Stored items from a collection
━━━━

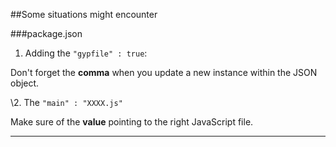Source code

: 
##Some situations might encounter

###package.json

1. Adding the `"gypfile" : true`:

Don't forget the **comma** when you update a new instance within the JSON object.

\2. The `"main" : "XXXX.js"`

Make sure of the **value** pointing to the right JavaScript file.

---
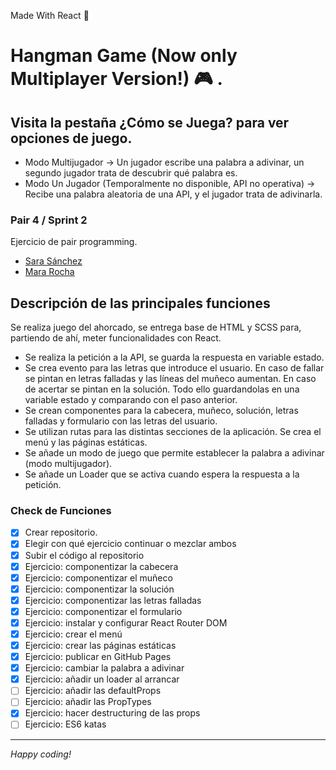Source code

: Made With React 🌟

# Hangman Game (Now only Multiplayer Version!) 🎮 .  

## Visita la pestaña ¿Cómo se Juega? para ver opciones de juego.

- Modo Multijugador -> Un jugador escribe una palabra a adivinar, un segundo jugador trata de descubrir qué palabra es. 
- Modo Un Jugador (Temporalmente no disponible, API no operativa) -> Recibe una palabra aleatoria de una API, y el jugador trata de adivinarla.

### Pair 4 / Sprint 2
Ejercicio de pair programming.
- [Sara Sánchez](https://github.com/SaraSanchezL)
- [Mara Rocha](https://github.com/mararochafernandez)

## Descripción de las principales funciones
Se realiza juego del ahorcado, se entrega base de HTML y SCSS para, partiendo de ahí, meter funcionalidades con React. 
  - Se realiza la petición a la API, se guarda la respuesta en variable estado. 
  - Se crea evento para las letras que introduce el usuario. En caso de fallar se pintan en letras falladas y las líneas del muñeco aumentan. En caso de acertar se pintan en la solución. Todo ello guardandolas en una variable estado y comparando con el paso anterior. 
  - Se crean componentes para la cabecera, muñeco, solución, letras falladas y formulario con las letras del usuario.
  - Se utilizan rutas para las distintas secciones de la aplicación. Se crea el menú y las páginas estáticas. 
  - Se añade un modo de juego que permite establecer la palabra a adivinar (modo multijugador).  
  - Se añade un Loader que se activa cuando espera la respuesta a la petición. 

### Check de Funciones

- [x] Crear repositorio.
- [x] Elegir con qué ejercicio continuar o mezclar ambos
- [x] Subir el código al repositorio
- [x] Ejercicio: componentizar la cabecera
- [x] Ejercicio: componentizar el muñeco
- [x] Ejercicio: componentizar la solución
- [x] Ejercicio: componentizar las letras falladas
- [x] Ejercicio: componentizar el formulario
- [x] Ejercicio: instalar y configurar React Router DOM
- [x] Ejercicio: crear el menú
- [x] Ejercicio: crear las páginas estáticas
- [x] Ejercicio: publicar en GitHub Pages
- [x] Ejercicio: cambiar la palabra a adivinar
- [x] Ejercicio: añadir un loader al arrancar
- [ ] Ejercicio: añadir las defaultProps
- [ ] Ejercicio: añadir las PropTypes
- [x] Ejercicio: hacer destructuring de las props
- [ ] Ejercicio: ES6 katas

---

_Happy coding!_
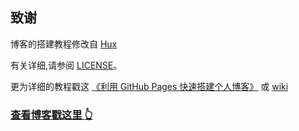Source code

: >
## 致谢
博客的搭建教程修改自 [Hux](https://github.com/Huxpro/huxpro.github.io) 

有关详细,请参阅 [LICENSE](https://github.com/qiubaiying/qiubaiying.github.io/blob/master/LICENSE)。

更为详细的教程戳这 [《利用 GitHub Pages 快速搭建个人博客》](http://www.jianshu.com/p/e68fba58f75c) 或 [wiki](https://github.com/qiubaiying/qiubaiying.github.io/wiki/%E5%8D%9A%E5%AE%A2%E6%90%AD%E5%BB%BA%E8%AF%A6%E7%BB%86%E6%95%99%E7%A8%8B)


### [查看博客戳这里 👆](https://diqiangl.github.io/)


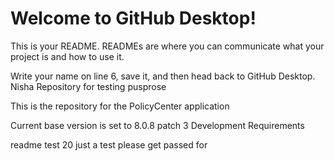 # Welcome to GitHub Desktop!

This is your README. READMEs are where you can communicate what your project is and how to use it.

Write your name on line 6, save it, and then head back to GitHub Desktop.
Nisha Repository for testing pusprose

This is the repository for the PolicyCenter application

Current base version is set to 8.0.8 patch 3
Development Requirements

readme test 20
 just a test
 please get passed for
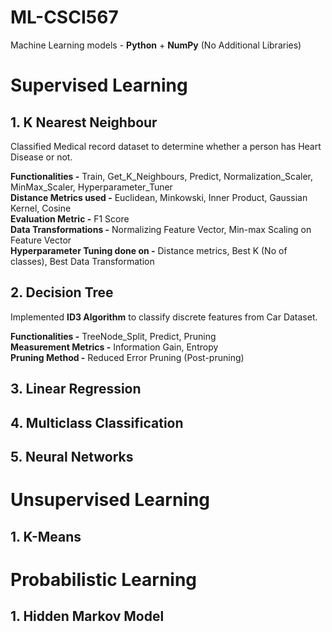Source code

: # ML-CSCI567
 Machine Learning models - **Python** + **NumPy** (No Additional Libraries)  
# Supervised Learning
## 1. K Nearest Neighbour
Classified Medical record dataset to determine whether a person has Heart Disease or not.

**Functionalities -** Train, Get_K_Neighbours, Predict, Normalization_Scaler, MinMax_Scaler, Hyperparameter_Tuner  
**Distance Metrics used -** Euclidean, Minkowski, Inner Product, Gaussian Kernel, Cosine  
**Evaluation Metric -** F1 Score  
**Data Transformations -** Normalizing Feature Vector, Min-max Scaling on Feature Vector  
**Hyperparameter Tuning done on -** Distance metrics, Best K (No of classes), Best Data Transformation  

## 2. Decision Tree
Implemented **ID3 Algorithm** to classify discrete features from Car Dataset.

**Functionalities -** TreeNode_Split, Predict, Pruning  
**Measurement Metrics -** Information Gain, Entropy  
**Pruning Method -** Reduced Error Pruning (Post-pruning)

## 3. Linear Regression

## 4. Multiclass Classification
## 5. Neural Networks

# Unsupervised Learning
## 1. K-Means

# Probabilistic Learning
## 1. Hidden Markov Model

━━━━

**Work to complete**
Reproduce, with both ends included, the lines from the one holding "## 5. Neural Networks" to the end of the records above.

**Reply to the exercise**
## 5. Neural Networks

# Unsupervised Learning
## 1. K-Means

# Probabilistic Learning
## 1. Hidden Markov Model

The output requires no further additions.